▶ [Task to complete]: Go line by line through the entries and show those that hold the string "categories".

▶ [Stored data]:
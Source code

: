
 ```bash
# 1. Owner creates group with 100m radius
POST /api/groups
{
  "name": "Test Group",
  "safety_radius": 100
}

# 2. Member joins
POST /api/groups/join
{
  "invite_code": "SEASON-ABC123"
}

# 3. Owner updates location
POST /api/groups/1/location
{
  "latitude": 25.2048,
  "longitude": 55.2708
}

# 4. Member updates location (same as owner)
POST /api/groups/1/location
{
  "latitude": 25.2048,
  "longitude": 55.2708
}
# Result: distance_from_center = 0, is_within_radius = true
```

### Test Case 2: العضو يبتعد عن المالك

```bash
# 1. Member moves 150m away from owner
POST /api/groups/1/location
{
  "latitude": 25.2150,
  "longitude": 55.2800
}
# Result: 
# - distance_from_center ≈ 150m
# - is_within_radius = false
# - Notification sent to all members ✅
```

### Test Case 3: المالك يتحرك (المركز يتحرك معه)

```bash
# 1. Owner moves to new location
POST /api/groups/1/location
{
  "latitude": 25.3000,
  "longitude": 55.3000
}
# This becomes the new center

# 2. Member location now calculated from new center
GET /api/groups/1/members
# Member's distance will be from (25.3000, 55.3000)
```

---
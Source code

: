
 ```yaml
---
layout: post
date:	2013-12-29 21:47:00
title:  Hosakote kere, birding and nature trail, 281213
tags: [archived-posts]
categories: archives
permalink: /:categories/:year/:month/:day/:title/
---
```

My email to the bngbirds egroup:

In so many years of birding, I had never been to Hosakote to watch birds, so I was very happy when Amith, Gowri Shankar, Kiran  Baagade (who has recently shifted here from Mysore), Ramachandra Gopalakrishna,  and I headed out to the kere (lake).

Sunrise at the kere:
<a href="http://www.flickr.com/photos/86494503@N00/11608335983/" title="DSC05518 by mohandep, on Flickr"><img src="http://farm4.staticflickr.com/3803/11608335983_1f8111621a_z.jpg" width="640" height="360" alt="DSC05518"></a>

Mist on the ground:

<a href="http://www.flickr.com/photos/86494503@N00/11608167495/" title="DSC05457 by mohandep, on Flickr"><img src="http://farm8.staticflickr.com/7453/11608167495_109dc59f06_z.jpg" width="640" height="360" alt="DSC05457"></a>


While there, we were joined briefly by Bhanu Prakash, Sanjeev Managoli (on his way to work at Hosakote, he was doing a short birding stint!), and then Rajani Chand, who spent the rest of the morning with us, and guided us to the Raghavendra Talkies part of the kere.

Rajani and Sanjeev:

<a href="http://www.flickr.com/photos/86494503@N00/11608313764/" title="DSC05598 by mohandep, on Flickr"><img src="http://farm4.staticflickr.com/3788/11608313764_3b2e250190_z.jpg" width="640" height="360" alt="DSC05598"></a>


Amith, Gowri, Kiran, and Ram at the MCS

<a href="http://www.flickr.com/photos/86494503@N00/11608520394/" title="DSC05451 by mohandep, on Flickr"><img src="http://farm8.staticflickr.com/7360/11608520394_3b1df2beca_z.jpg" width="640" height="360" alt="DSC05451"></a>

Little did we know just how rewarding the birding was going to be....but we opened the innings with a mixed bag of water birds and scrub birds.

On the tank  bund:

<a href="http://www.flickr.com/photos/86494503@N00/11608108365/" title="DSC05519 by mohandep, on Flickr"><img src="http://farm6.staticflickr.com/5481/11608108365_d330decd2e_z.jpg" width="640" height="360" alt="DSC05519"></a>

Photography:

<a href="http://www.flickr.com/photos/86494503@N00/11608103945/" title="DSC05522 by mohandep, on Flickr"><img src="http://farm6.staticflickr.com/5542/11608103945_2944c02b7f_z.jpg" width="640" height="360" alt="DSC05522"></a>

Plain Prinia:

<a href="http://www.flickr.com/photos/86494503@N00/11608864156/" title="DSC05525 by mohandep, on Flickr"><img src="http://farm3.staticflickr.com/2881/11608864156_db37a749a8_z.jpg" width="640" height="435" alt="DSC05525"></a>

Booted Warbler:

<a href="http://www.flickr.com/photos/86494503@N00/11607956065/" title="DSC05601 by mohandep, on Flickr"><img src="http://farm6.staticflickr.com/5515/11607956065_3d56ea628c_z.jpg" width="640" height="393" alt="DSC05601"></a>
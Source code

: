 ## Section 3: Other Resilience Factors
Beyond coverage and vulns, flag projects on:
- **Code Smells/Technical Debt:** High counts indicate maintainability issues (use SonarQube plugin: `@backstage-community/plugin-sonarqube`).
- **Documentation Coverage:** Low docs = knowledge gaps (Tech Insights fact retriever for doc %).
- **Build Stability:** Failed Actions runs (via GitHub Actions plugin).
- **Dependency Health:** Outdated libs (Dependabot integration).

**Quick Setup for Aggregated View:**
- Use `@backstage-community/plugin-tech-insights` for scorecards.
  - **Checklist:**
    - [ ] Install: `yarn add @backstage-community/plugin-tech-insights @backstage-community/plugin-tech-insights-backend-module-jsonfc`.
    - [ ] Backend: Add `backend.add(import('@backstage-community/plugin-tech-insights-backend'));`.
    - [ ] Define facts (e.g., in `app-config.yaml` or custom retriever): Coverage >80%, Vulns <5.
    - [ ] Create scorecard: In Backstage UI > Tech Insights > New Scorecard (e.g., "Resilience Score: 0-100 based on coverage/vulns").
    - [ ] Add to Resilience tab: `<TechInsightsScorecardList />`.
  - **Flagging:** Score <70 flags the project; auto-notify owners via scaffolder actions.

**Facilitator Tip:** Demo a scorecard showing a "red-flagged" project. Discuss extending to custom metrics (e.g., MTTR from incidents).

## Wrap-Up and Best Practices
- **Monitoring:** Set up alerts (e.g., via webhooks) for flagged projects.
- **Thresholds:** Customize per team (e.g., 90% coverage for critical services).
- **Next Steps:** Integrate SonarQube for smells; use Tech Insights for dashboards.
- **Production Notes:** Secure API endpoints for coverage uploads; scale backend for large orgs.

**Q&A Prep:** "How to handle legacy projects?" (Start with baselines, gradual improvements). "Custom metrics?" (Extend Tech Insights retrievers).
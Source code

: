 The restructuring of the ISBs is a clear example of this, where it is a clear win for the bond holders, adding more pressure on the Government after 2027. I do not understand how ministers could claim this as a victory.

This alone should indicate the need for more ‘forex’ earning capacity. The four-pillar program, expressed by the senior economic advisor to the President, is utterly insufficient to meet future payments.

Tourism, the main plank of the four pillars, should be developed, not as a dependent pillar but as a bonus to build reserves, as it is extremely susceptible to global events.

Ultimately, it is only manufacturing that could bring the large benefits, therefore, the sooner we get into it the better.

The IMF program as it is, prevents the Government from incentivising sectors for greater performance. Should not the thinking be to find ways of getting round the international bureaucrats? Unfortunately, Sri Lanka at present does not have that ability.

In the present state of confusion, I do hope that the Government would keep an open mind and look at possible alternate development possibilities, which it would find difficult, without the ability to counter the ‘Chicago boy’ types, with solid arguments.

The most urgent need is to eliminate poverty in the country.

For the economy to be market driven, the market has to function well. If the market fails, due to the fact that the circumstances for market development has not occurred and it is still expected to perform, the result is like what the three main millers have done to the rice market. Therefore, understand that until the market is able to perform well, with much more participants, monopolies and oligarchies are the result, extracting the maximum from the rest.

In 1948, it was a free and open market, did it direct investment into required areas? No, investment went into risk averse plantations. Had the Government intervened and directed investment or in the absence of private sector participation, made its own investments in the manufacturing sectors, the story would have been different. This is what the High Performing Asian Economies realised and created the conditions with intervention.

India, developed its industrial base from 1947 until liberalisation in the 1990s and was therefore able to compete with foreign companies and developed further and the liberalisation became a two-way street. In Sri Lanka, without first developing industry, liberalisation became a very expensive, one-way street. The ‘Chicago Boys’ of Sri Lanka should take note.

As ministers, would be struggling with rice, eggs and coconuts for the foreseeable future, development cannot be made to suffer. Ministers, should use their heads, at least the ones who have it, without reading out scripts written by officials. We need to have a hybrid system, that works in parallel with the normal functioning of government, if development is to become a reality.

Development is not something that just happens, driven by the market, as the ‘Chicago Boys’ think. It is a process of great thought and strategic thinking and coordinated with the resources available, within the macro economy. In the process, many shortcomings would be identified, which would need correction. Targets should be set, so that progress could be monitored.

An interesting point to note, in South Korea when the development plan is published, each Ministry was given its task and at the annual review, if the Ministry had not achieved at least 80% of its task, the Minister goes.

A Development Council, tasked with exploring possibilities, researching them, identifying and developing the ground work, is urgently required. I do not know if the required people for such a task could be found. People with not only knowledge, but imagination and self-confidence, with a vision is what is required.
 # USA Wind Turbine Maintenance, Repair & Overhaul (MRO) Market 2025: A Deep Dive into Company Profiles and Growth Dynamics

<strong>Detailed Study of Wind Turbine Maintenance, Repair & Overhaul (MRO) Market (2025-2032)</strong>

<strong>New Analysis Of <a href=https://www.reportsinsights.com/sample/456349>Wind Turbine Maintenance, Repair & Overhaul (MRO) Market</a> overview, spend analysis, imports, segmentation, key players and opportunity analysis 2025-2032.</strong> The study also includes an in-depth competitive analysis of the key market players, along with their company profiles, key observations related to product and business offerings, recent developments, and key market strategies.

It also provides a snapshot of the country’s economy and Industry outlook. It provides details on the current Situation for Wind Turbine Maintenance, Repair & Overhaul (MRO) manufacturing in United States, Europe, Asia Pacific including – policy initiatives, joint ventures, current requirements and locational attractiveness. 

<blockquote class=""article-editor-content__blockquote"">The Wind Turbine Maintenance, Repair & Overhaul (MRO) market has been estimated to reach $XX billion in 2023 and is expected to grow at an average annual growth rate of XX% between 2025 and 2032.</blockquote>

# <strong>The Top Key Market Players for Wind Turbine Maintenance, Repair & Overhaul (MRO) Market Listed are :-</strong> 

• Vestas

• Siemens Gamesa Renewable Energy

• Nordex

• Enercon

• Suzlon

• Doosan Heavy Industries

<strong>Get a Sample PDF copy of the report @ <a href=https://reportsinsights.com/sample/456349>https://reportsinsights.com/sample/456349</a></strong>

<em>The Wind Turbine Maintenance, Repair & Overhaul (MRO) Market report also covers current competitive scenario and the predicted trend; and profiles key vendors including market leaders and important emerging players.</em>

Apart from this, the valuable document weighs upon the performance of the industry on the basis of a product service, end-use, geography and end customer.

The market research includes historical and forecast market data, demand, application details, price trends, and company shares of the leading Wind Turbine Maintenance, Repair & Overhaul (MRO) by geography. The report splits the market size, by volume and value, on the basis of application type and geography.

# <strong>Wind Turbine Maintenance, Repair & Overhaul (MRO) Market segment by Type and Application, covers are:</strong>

▶ [Result for this exercise]:
categories: archives
permalink: /:categories/:year/:month/:day/:title/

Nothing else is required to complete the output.